Why is the overall expected number of revisions different from the expected number of revisions when it is broken down by type of joint replacement?

It is important to note that the “all” category for hips includes all types of hip replacement (cemented, uncemented, hybrid and resurfacing). The expected number of revisions is therefore a function of the observed overall revision rates for all the different types of procedure recorded. Similarly, the “all” category for knees includes TKR, unicondylar and patellofemoral knee replacements, so the expected revision rate is a function of the observed overall revision rates for all the different types of procedure recorded. 

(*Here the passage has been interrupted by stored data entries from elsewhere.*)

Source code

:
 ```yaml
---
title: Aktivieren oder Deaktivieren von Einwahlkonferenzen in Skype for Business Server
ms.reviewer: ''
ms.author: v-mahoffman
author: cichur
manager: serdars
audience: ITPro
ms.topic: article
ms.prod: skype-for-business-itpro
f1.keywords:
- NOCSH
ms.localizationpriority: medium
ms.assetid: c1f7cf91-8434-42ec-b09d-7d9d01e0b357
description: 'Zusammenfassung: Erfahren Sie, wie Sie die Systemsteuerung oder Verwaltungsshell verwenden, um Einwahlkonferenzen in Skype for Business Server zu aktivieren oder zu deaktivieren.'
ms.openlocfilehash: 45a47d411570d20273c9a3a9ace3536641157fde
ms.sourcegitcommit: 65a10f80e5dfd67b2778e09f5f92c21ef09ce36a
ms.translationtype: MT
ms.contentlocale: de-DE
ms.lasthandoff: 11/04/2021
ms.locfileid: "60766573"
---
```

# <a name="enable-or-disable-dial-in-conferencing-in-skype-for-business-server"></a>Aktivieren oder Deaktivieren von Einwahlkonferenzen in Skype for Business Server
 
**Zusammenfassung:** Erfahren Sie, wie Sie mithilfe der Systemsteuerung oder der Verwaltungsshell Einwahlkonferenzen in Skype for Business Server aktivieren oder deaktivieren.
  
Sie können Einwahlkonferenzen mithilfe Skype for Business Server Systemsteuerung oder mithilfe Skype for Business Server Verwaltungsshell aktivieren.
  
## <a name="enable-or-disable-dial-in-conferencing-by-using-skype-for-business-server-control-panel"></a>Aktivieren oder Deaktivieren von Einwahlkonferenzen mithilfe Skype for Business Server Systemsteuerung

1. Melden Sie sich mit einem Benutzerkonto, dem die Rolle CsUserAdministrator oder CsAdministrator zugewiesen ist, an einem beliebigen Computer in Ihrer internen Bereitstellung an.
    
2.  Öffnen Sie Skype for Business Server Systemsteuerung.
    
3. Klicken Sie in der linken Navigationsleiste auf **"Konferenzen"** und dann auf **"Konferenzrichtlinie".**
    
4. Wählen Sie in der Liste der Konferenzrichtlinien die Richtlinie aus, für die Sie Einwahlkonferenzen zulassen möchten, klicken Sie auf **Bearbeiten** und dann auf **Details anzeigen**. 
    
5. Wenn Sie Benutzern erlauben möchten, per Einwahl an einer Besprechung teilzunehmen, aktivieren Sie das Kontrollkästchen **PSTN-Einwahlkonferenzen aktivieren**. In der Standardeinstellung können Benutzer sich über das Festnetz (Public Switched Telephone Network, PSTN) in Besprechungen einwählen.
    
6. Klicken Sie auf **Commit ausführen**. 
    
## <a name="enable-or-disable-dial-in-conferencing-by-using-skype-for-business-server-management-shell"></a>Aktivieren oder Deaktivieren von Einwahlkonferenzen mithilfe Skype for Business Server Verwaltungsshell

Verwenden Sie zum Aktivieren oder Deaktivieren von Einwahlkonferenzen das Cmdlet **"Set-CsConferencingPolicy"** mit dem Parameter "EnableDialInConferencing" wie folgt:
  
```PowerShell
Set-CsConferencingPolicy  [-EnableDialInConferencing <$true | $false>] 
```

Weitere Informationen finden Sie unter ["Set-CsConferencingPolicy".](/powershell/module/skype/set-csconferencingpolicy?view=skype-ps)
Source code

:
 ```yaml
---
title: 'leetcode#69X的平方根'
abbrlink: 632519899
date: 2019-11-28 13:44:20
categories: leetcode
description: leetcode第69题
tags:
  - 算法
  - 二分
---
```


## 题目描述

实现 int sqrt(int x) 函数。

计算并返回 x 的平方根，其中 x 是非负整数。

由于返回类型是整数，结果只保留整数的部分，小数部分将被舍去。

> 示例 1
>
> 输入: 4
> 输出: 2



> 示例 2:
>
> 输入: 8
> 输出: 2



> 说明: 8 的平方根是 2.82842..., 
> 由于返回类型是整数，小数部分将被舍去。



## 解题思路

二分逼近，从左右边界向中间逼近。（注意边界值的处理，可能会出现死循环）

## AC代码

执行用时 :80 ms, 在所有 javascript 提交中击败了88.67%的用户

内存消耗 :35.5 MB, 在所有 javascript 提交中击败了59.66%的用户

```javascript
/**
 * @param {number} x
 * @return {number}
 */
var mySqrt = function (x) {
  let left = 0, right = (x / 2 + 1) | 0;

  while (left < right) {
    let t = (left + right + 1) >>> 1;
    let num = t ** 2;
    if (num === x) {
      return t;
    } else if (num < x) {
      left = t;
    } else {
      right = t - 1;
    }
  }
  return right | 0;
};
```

Two different scenarios are presented below:

  • A hip surgeon, who exclusively uses cemented THR, looks at their data in the “Hip all” SRR Funnel Plots. They have an overall expected number of revisions 15, an observed number of revisions of 10, and the standardised revision ratio is 0.67, putting them below the green line. The same surgeon looks at their data in the “Cemented Hip procedures” category, which compares this surgeon’s performance against the rates for cemented THR only (excluding uncemented, hybrid and resurfacing). The expected number of revisions that the observed number is compared against is lower as the revision rate is lower in cemented THR than for all hip procedures. The expected number of revisions is now 10 but their observed number of revisions remains the same i.e. 10, and they have standardised revision ratio 1.0 which puts them on the green line, higher than they appeared in the “Hip all” figure. The reason for the increase in standardised revision ratio is because of the fall in expected number of revisions in the cemented THR only analysis. The use of other hip types in the “Hip all” analysis results in a higher expected number of revisions. This is because as a class, cemented THR are associated with some of the lowest observed revision rates.
  • A knee surgeon, who exclusively  performs cemented TKR, looks at their data in the “Knee all” SRR Funnel Plots. They have an overall expected number of revision of 20, an observed number of revisions of 20, and a standardised revision ratio of 1. This puts the plotted point on the green line which indicates a standardised revision ratio of 1. The same surgeon looks at their data in the “Total Knee replacement” analysis. Here, the expected number of revisions is calculated from TKR only and hence is lower as the higher revision rates of unicondylar knees and patellofemoral knees are not included. They hence now have an expected number of revision of 10, their observed number of revision remains the same i.e. 20, and they have standardised revision ratio 2.0. This results in their point now being plotted further up the y-axis of the figure and may lead to them being above the 95% or 99.8% upper confidence intervals indicating either alert or alarm status. The reason for the increase in standardised revision ratio is because of the fall in expected number of revisions in the TKR only analysis.  The use of unicompartmental (including unicondylar and patellofemeoral replacement) prosthesis in the “overall” analysis results in a higher expected number of revisions. This is because as a class, unicompartmental knee replacements are associated with higher revision rates.